Beyond Good Intentions
While parents may have good intentions for raising money-mature kids, they often fail to succeed because they don't move from soft intentions to a realized program of financial education tailored to the age and interests of the children. "The kids who do well have parents who've gone from good intentions to being intentional," observes Joline Godfrey, a consultant to affluent families on financial education and the head of Independent Means, Santa Barbara, California. "Every parent has the good intention for their kids to grow up financially intelligent. But few of them really act on it. Those thought leader families who are committed and intentional and actually provide good financial education are the ones that have a different outcome. For example, when you look at what Warren Buffet has done [leaving his children some money but more assets going to their foundations for them to manage the charitable work], he's very clear what he expects from his kids."
Those families who pursue the preparation of the next generation for their responsibilities of wealth view it as an ongoing program, not just an afternoon discussion between tennis lessons and homework. Every year or every quarter, there are activities, plans, messages, everything they need to do in a very repetitive way over a period of time that helps ground the children in the basics of financial literacy appropriate to the family wealth factors and long-term responsibilities, such as philanthropic commitments. "I know I'm not working with a thought leader family when I get a request to come out for an afternoon to work with their kids," says Godfrey. "This is a process, it's not an event. One afternoon is going to have the kind of results that one would expect from that kind of half-hearted attempt."
Families Gone Wild
When family wealth counselors start their work they may quickly identify the children's lack of financial understanding, but they must first focus on the parents.

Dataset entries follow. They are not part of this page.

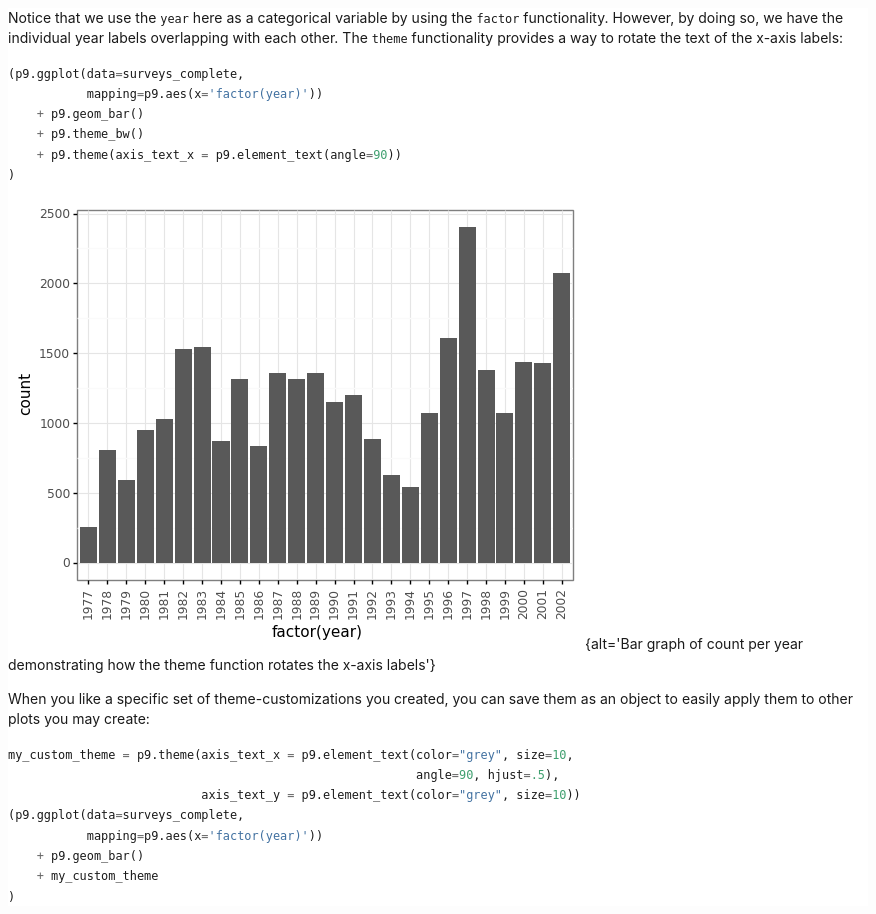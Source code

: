 Notice that we use the `year` here as a categorical variable by using the
`factor` functionality. However, by doing so, we have the individual year
labels overlapping with each other. The `theme` functionality provides a way to
rotate the text of the x-axis labels:

```python
(p9.ggplot(data=surveys_complete,
           mapping=p9.aes(x='factor(year)'))
    + p9.geom_bar()
    + p9.theme_bw()
    + p9.theme(axis_text_x = p9.element_text(angle=90))
)
```

![](fig/06_good_bars.png){alt='Bar graph of count per year demonstrating how the theme function rotates the x-axis labels'}

When you like a specific set of theme-customizations you created, you can save
them as an object to easily apply them to other plots you may create:

```python
my_custom_theme = p9.theme(axis_text_x = p9.element_text(color="grey", size=10,
                                                         angle=90, hjust=.5),
                           axis_text_y = p9.element_text(color="grey", size=10))
(p9.ggplot(data=surveys_complete,
           mapping=p9.aes(x='factor(year)'))
    + p9.geom_bar()
    + my_custom_theme
)
```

Their spending habits, origins of wealth for both, and their attitudes toward affluence are all influential models for the children to observe long before any expert arrives. Old money parents who have never discussed money matters with their teenage children and spend moderately send one kind of signal. A quite distinct signal is sent by a first-generation wealthy entrepreneurial couple with teens old enough to have experienced the growth from mid- to high-net-worth and to live a family lifestyle that demonstrates aggressive spending. Each set of children would require a different approach to financial education.

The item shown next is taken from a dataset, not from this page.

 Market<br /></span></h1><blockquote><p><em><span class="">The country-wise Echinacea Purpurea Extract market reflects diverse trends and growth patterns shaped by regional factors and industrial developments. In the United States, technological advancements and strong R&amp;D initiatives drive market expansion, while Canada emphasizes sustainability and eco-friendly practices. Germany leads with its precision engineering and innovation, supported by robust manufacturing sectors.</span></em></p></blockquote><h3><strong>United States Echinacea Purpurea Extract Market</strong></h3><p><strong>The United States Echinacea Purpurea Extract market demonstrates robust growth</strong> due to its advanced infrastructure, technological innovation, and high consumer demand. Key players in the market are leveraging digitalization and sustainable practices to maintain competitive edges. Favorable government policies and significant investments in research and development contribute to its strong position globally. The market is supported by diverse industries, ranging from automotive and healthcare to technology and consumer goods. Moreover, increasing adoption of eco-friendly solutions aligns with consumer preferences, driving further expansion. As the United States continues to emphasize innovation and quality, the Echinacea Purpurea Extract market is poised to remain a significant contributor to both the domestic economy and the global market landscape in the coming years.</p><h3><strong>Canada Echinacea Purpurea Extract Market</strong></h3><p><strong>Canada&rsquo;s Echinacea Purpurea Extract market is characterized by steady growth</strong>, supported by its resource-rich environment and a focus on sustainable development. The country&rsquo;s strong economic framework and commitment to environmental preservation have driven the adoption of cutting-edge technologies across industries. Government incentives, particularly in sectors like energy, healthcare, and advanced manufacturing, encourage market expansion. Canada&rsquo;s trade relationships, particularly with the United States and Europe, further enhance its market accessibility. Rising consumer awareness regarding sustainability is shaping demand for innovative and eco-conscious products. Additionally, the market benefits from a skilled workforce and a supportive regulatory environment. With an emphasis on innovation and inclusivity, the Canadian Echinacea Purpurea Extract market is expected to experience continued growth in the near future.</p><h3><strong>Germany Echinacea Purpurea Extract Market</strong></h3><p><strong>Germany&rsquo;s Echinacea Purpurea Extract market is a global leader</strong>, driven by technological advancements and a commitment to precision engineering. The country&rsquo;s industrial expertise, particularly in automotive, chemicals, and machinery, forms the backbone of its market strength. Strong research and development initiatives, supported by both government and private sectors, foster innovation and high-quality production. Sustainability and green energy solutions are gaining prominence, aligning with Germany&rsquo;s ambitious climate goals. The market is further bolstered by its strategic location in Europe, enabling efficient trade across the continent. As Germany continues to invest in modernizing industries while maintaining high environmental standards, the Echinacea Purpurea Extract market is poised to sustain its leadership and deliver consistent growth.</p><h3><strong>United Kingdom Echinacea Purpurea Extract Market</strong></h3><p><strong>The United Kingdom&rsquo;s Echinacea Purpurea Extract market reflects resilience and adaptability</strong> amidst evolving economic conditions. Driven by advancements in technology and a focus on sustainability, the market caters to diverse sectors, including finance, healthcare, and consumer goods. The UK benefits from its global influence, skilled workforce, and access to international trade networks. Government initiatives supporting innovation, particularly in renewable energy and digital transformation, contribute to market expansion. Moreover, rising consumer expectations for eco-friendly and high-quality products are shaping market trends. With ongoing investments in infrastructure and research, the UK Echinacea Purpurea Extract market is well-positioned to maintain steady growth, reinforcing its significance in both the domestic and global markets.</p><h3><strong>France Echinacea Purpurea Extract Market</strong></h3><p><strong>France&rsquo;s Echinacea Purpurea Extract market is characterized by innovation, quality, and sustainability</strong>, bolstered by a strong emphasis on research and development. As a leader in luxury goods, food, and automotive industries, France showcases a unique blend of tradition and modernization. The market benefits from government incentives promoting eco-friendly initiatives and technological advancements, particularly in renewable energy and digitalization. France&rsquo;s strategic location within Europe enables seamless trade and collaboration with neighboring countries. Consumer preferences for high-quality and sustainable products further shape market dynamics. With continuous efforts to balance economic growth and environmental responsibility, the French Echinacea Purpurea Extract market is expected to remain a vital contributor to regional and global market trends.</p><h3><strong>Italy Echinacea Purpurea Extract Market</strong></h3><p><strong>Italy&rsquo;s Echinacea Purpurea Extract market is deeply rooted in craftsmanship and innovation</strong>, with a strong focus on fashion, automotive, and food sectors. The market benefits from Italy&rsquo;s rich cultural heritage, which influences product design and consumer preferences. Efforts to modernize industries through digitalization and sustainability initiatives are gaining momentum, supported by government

"The reality is that most people who come to wealth do so in their lifetime," notes Grubman. "They're first- generation wealth, and they're sort of like immigrants to the land of wealth. They grow up in a lower economic environment and they wind up being very successful. Their kids, though, may have a different experience."
A single approach for all children in a family won't necessarily work either, since their relationships to money are completely different. Often, the older children–the first or second born–may have had experiences that enable them to remember more of the middle-class life than younger siblings (much as older immigrant children often have greater understanding of the family's native culture than children born in the U.S.). The youngest ones of the HNW and ultra-HNW families, though, may have grown up only when the family was affluent. They had different experiences than their brothers and sisters, who may only be five or six years older. What is sometimes attributed to personality for differences in good money-management skills among siblings may have more to do with birth order and the distinct family experiences they had during childhood.